Em todo o ano passado 120 bebês, entre zero e três anos, foram abandonados pelos pais. Em 80% dos casos, mães com alta dependência química. Abandono de incapaz é crime, mas a entrega para doação, não.
O número é alarmante, mas a Justiça garante que já foi maior e que desde o ano de 2010 o quantitativo diminui, mas ainda é preocupante. Nos 78 municípios do Espírito Santo, estão estabelecidos cerca de 90 abrigos responsáveis por se tornarem lares para essas crianças.
A juíza Janete Pantaleão Alves, coordenadora de Infância e Juventude do Tribunal de Justiça do Estado do Espírito Santo (TJES), explica que o número seria menor se o atendimento às gestantes fosse reavaliado nas unidades de saúde. Ela dá como exemplo as dependentes químicas, que chegam aos postos de atendimento para cuidados, exames e consultas de rotina e são hostilizadas pelos funcionários. Com esse tratamento elas perdem a coragem de entregar a criança, e acabam abandonando.

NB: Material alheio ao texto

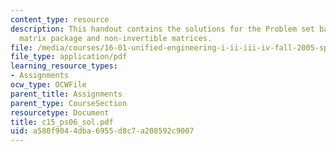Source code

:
 ```yaml
---
content_type: resource
description: This handout contains the solutions for the Problem set based on the
  matrix package and non-invertible matrices.
file: /media/courses/16-01-unified-engineering-i-ii-iii-iv-fall-2005-spring-2006/a580f9044dba6955d8c7a208592c9007_c15_ps06_sol.pdf
file_type: application/pdf
learning_resource_types:
- Assignments
ocw_type: OCWFile
parent_title: Assignments
parent_type: CourseSection
resourcetype: Document
title: c15_ps06_sol.pdf
uid: a580f904-4dba-6955-d8c7-a208592c9007
---
```

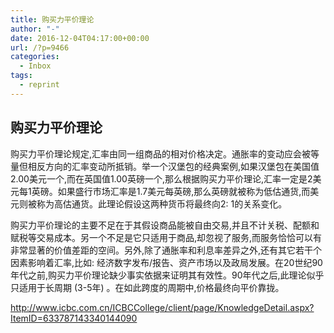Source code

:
 ```yaml
---
title: 购买力平价理论
author: "-"
date: 2016-12-04T04:17:00+00:00
url: /?p=9466
categories:
  - Inbox
tags:
  - reprint
---
```

## 购买力平价理论
购买力平价理论规定,汇率由同一组商品的相对价格决定。通胀率的变动应会被等量但相反方向的汇率变动所抵销。举一个汉堡包的经典案例,如果汉堡包在美国值2.00美元一个,而在英国值1.00英磅一个,那么根据购买力平价理论,汇率一定是2美元每1英磅。如果盛行市场汇率是1.7美元每英磅,那么英磅就被称为低估通货,而美元则被称为高估通货。此理论假设这两种货币将最终向2: 1的关系变化。

购买力平价理论的主要不足在于其假设商品能被自由交易,并且不计关税、配额和赋税等交易成本。另一个不足是它只适用于商品,却忽视了服务,而服务恰恰可以有非常显著的价值差距的空间。另外,除了通胀率和利息率差异之外,还有其它若干个因素影响着汇率,比如: 经济数字发布/报告、资产市场以及政局发展。在20世纪90年代之前,购买力平价理论缺少事实依据来证明其有效性。90年代之后,此理论似乎只适用于长周期 (3-5年) 。在如此跨度的周期中,价格最终向平价靠拢。

http://www.icbc.com.cn/ICBCCollege/client/page/KnowledgeDetail.aspx?ItemID=633787143340144090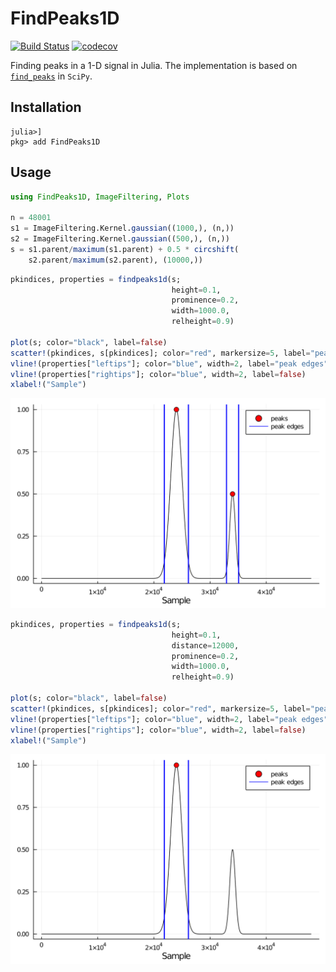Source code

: # FindPeaks1D
[![Build Status](https://travis-ci.org/ymtoo/FindPeaks1D.jl.svg?branch=master)](https://travis-ci.org/ymtoo/FindPeaks1D.jl)
[![codecov](https://codecov.io/gh/ymtoo/FindPeaks1D.jl/branch/master/graph/badge.svg)](https://codecov.io/gh/ymtoo/FindPeaks1D.jl)


Finding peaks in a 1-D signal in Julia. The implementation is based on [`find_peaks`](https://docs.scipy.org/doc/scipy/reference/generated/scipy.signal.find_peaks.html) in `SciPy`.

## Installation
```julia-repl
julia>]
pkg> add FindPeaks1D
```

## Usage
```julia
using FindPeaks1D, ImageFiltering, Plots

n = 48001
s1 = ImageFiltering.Kernel.gaussian((1000,), (n,))
s2 = ImageFiltering.Kernel.gaussian((500,), (n,))
s = s1.parent/maximum(s1.parent) + 0.5 * circshift(
    s2.parent/maximum(s2.parent), (10000,))
```
```julia
pkindices, properties = findpeaks1d(s; 
                                    height=0.1, 
                                    prominence=0.2, 
                                    width=1000.0, 
                                    relheight=0.9)

plot(s; color="black", label=false)
scatter!(pkindices, s[pkindices]; color="red", markersize=5, label="peaks")
vline!(properties["leftips"]; color="blue", width=2, label="peak edges")
vline!(properties["rightips"]; color="blue", width=2, label=false)
xlabel!("Sample")
```
![window](peaks-1.svg)
```julia
pkindices, properties = findpeaks1d(s; 
                                    height=0.1, 
                                    distance=12000, 
                                    prominence=0.2, 
                                    width=1000.0, 
                                    relheight=0.9)

plot(s; color="black", label=false)
scatter!(pkindices, s[pkindices]; color="red", markersize=5, label="peaks")
vline!(properties["leftips"]; color="blue", width=2, label="peak edges")
vline!(properties["rightips"]; color="blue", width=2, label=false)
xlabel!("Sample")
```
![window](peaks-2.svg)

Ela esclarece que o preconceito que parte do próprio agente de saúde pode fazer com que a mulher se assuste e sequer conclua os exames. "Se nem o pré-natal for concluído, que dirá o parto. Esse é o principal motivo que pode fazer ainda existir abandono", destaca. "Às vezes elas podem pensar que a prática é ilegal, mas a opção é da mulher. Querendo, ela pode fazer todo o acompanhamento pré-natal e depois disponibilizar o recém-nascido para uma das mais de 800 famílias que aguardam na lista de espera", ressalta a juíza.
Pantaleão destaca que, atualmente, o Estado conta com aproximadamente 800 famílias já analisadas e aprovadas que aguardam a chegada de um bebê que atenda às exigências. "Uma criança mais velha ou adolescente não é tão visado, mas um recém-nascido não fica nem um mês sem uma família", garante.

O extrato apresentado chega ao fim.